And I Mean the Left
Posted: December 23, 2014 Filed under: Miscellany Leave a comment
NashvilleBroadcastingHistory.com
Growing up in New York I fed an early nerdy talk-radio addiction using a bedside clock radio to catch the pompous erudition of the great Barry Farber, the offbeat weirdness of Long John Nebel, and even occasionally (yes I’ll admit it) the original semi-unhinged conservative radio mouthpiece Bob Grant. Whatever the politics and eccentricities of a particular host, the appeal was (mostly) civilized conversation about ideas with smart people for a loyal radio audience.
Each place I’ve lived after leaving the northeast for college always brought me in short order to cruising the radio dial for good local talk — surely I can find a version of this conversation almost anywhere. Landing on planet Nashville in the early 1990s I happened upon this Teddy Bart guy and his morning Round Table of … what, exactly? It felt like an odd mix: one minute serious journalists are kicking around city and state politics, the next minute Teddy is tickling the ivories of an electric piano in the studio and pivoting into sports and weather. So this is Nashville, I thought: You get a talk show only if you can play an instrument and sing.
Once I’d been spewing opinions in outlets like the Nashville Scene for a while, Teddy invited me to be on the Round Table from time to time as a panelist “on the left” (“and I mean the left,” he would always add with a smile). It was great fun, as it would be for any card-carrying political junkie, to chew the fat on issues of the day with other smart humans of diverse viewpoints. But it was serious fun: it was a great privilege to be part of conversations that were informed and constructive, that mattered (without taking themselves too seriously), and that were heard.
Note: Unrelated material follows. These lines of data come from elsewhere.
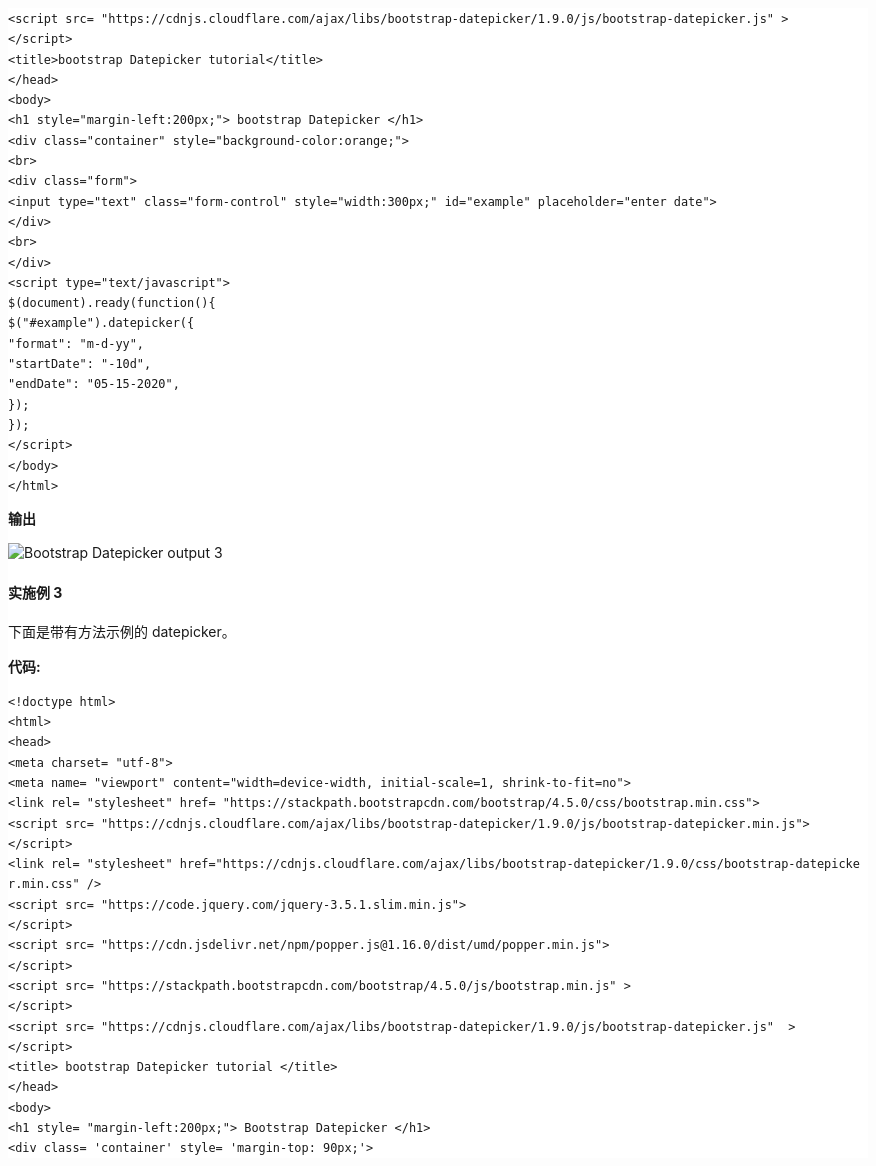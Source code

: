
 ```
<script src= "https://cdnjs.cloudflare.com/ajax/libs/bootstrap-datepicker/1.9.0/js/bootstrap-datepicker.js" >
</script>
<title>bootstrap Datepicker tutorial</title>
</head>
<body>
<h1 style="margin-left:200px;"> bootstrap Datepicker </h1>
<div class="container" style="background-color:orange;">
<br>
<div class="form">
<input type="text" class="form-control" style="width:300px;" id="example" placeholder="enter date">
</div>
<br>
</div>
<script type="text/javascript">
$(document).ready(function(){
$("#example").datepicker({
"format": "m-d-yy",
"startDate": "-10d",
"endDate": "05-15-2020",
});
});
</script>
</body>
</html>
```

**输出**

![Bootstrap Datepicker output 3](img/d24bf567eaba7f87a56cb26ab5aa4d6a.png)



#### 实施例 3

下面是带有方法示例的 datepicker。

**代码:**

```
<!doctype html>
<html>
<head>
<meta charset= "utf-8">
<meta name= "viewport" content="width=device-width, initial-scale=1, shrink-to-fit=no">
<link rel= "stylesheet" href= "https://stackpath.bootstrapcdn.com/bootstrap/4.5.0/css/bootstrap.min.css">
<script src= "https://cdnjs.cloudflare.com/ajax/libs/bootstrap-datepicker/1.9.0/js/bootstrap-datepicker.min.js">
</script>
<link rel= "stylesheet" href="https://cdnjs.cloudflare.com/ajax/libs/bootstrap-datepicker/1.9.0/css/bootstrap-datepicker.min.css" />
<script src= "https://code.jquery.com/jquery-3.5.1.slim.min.js">
</script>
<script src= "https://cdn.jsdelivr.net/npm/popper.js@1.16.0/dist/umd/popper.min.js">
</script>
<script src= "https://stackpath.bootstrapcdn.com/bootstrap/4.5.0/js/bootstrap.min.js" >
</script>
<script src= "https://cdnjs.cloudflare.com/ajax/libs/bootstrap-datepicker/1.9.0/js/bootstrap-datepicker.js"  >
</script>
<title> bootstrap Datepicker tutorial </title>
</head>
<body>
<h1 style= "margin-left:200px;"> Bootstrap Datepicker </h1>
<div class= 'container' style= 'margin-top: 90px;'>
```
The show in its later years may have aired on obscure AM radio stations with obscure cable-access replay — hard to find unless you were looking for it, but it turns out a lot of people were looking for it. Almost nobody turned down an invitation to be on the show, and nine years after it ended I still run into people who recall my minor involvement and lament that Nashville has had no similar outlet for regular meaningful civic dialogue ever since.
He was plenty good with that keyboard, but thoughtful, civilized discourse turned out to be the instrument Teddy Bart played virtuoso.